Currently, the Management Board of Enea SA is composed of four people. The composition of the Company’s Management Board as at the publication date of this report, i.e. as at 21 March 2016, with information on the changes in the authorities in 2015 and until the date of publication of the statements is presented in Chapter 5. The Capital Group's authorities are described on page 100.
Principles relating to appointing and recalling management personnel
Pursuant to the Company's Statute members of the Board or the whole Board are nominated and dismissed by the Supervisory Board, subject to a possibility of electing one member by the Company's employees complaint with the provisions of § 14 of the Company's Statute.
§ 14 of the Company's Statute provides that when the annual average employee count in the Company exceeds 500 employees, the Supervisory Board will appoint one person elected by the employees to the Management Board for the term of the Management Board.
On appointing management and supervisory board members application is made of the principles contained in the regulation of the Council of Ministers of 18 March 2003 concerning qualification proceedings for management board members of certain commercial companies (Journal of Laws No. 55, item 476 as amended).
Competences and powers of the Management Board
The Management Board transacts business of the Company and represents it. Entitlements, organisation and principles of operations of the Management Board are specified by the Commercial Companies Code, Company's Statute and the Rules of the Management Board. Any matters that exceed the scope of the Company's normal business require a resolution of the Management Board, in particular:
- adopting the Company's organisational regulations, subject to approval by the Supervisory Board
- creating and liquidating branches
- appointing an authorised signatory or an authorised representative, except for an attorney ad litem; appointing an authorised signatory requires the consent of all the members of the Management Board
- taking out loans or credit facilities
- adopting annual material and financial plans, including investment plans, and long-term strategic plans, subject to approval by the Supervisory Board
- contracting contingent obligations, including the Company granting guarantees and sureties and issuing promissory notes
- Acquiring, disposing of or encumbering real property, rights of perpetual usufruct or shares in real property, on the basis of one or more legal acts in a period of 12 consecutive months, with a value greater than or equal to the equivalent of EUR 50,000
- giving over the Company's real property under a leasing, tenancy, lease, lending or usufruct agreement or for any other use
- taking over real property under a leasing, tenancy, lease or usufruct agreement or for any other use, on the basis of one or more legal acts in a period of 12 consecutive months, where the value of the rent for 12 consecutive months is greater than or equal to the equivalent of EUR 50,000
- acquiring, disposing of or encumbering a fixed asset, except for real property, rights of perpetual usufruct or shares in real property, on the basis of one or more legal acts in a period of 12
- consecutive months, with a value greater than or equal to the equivalent of EUR 50,000
- any instance of offering fixed assets, except for real property, for leasing, lease, rent, borrowing, usufruct or any other use
- taking over a fixed asset, except for real property, under a leasing, tenancy, lease or any other use, on the basis of one or more legal acts in a period of 12 months, where the value of the rent for 12 consecutive months is greater than or equal to the equivalent of EUR 50,000
- matters that the Management Board requests that the Supervisory Board or General Meeting of Shareholders consider
- determining the manner in which the Company exercises its voting rights at the General Meeting of Shareholders or at shareholders meetings of Significant Subsidiaries, subject to § 20 item 6(5) of the Statute
Management Board's principles of operation
The Management Board represents the Company in any court and out-of-court actions, transacts business of the Company.

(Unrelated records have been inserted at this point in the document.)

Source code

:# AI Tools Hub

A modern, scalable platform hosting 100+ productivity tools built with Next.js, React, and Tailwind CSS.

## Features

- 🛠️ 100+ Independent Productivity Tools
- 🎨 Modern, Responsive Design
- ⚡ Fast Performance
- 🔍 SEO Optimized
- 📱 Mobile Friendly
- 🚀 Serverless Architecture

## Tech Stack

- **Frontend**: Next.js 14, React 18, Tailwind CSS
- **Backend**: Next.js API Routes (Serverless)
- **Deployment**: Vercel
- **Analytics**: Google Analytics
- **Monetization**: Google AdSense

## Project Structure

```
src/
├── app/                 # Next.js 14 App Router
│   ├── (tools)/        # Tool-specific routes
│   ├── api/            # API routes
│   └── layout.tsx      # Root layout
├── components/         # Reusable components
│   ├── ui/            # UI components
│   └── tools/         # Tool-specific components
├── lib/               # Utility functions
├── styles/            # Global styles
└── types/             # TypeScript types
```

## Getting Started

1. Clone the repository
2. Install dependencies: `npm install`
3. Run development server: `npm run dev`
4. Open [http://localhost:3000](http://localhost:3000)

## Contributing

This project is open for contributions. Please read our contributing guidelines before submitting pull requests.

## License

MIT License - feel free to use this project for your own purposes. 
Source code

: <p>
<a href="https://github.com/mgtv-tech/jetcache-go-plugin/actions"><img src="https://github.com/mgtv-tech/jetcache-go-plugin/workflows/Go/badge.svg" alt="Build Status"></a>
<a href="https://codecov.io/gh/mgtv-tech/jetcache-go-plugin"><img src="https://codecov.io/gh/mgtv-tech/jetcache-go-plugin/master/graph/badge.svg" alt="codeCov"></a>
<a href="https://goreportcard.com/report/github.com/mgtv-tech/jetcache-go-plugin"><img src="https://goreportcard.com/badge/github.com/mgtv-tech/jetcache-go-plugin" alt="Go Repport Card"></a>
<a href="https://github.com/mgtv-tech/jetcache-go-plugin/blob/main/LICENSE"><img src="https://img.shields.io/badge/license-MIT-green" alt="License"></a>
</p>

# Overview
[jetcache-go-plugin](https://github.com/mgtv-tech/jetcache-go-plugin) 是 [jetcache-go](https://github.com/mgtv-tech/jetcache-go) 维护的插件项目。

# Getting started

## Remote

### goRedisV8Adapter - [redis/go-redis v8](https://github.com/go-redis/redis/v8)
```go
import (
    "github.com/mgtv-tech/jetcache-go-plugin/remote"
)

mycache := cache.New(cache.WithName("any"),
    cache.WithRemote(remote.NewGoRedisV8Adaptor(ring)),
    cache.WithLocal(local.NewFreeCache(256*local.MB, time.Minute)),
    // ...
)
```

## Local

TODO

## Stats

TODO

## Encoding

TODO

The Management Board operates based on the provisions of the Commercial Companies Code, Company's Statute and Rules of the Management Board of Enea SA. The Rules of the Management Board are adopted with a resolution of the Management Board and approved by the Supervisory Board. The Rules of the Management Board of Enea SA in force in the Company were adopted with the resolution of the Board of 22 June 2010, as amended.
Two Management Board members acting jointly or one Management Board member and an authorised signatory acting jointly are authorised to make declarations of will on behalf of the Company.
Pursuant to the Rules of the Management Board, meetings of the Management Board take place at the registered office of the Company on Tuesdays, unless the President of the Board or a Member of the Board assigned by him decides otherwise.
Meetings of the Management Board of the Company are convened by the President of the Board or a Member of the Board designated by him, at the President's own initiative or upon a motion by two Members of the Board. Participation in meetings of the Management Board is compulsory. A Member of the Board substantiates their absence during the Board's meeting in writing or using means of remote communication. Absence during the Board meeting is substantiated by the meeting Chairman. Employees of the Company, experts and external advisers may be invited to attend Management Board meetings. The agenda and the necessary documents for a Management Board meeting are provided by the Company's Governing Bodies Office at least two business days before the meeting. For valid reasons, a meeting can be convened immediately and without materials being provided. For a meeting to be held, all the members of the Management Board must be effectively notified of the meeting.
Decisions of the Management Board associated with transaction the Company's business, as referred to in § 11 item 2 of the Statute, require a resolution of Management Board. The Management Board can adopt resolutions if at least half of its members are present at the meeting and all of the members have been correctly notified of the meeting. In the event of an equal number of votes in adopting a Management Board resolution, the casting vote is held by the President of the Management Board.
The Management Board can adopt resolutions in writing or remotely using means of direct remote communication. Adopting resolutions in this manner requires a justification and that the draft resolution be presented in advance to all the members of the Management Board. Resolutions adopted in writing or remotely using means of direct remote communication are presented at the next meeting of the Management Board with the outcome of the vote.
The complete text of the Statute and Rules of the Management Board of Enea SA with the description of the operations of the Management Board is published on www.enea.pl under "Investor Relations" -> "Corporate governance".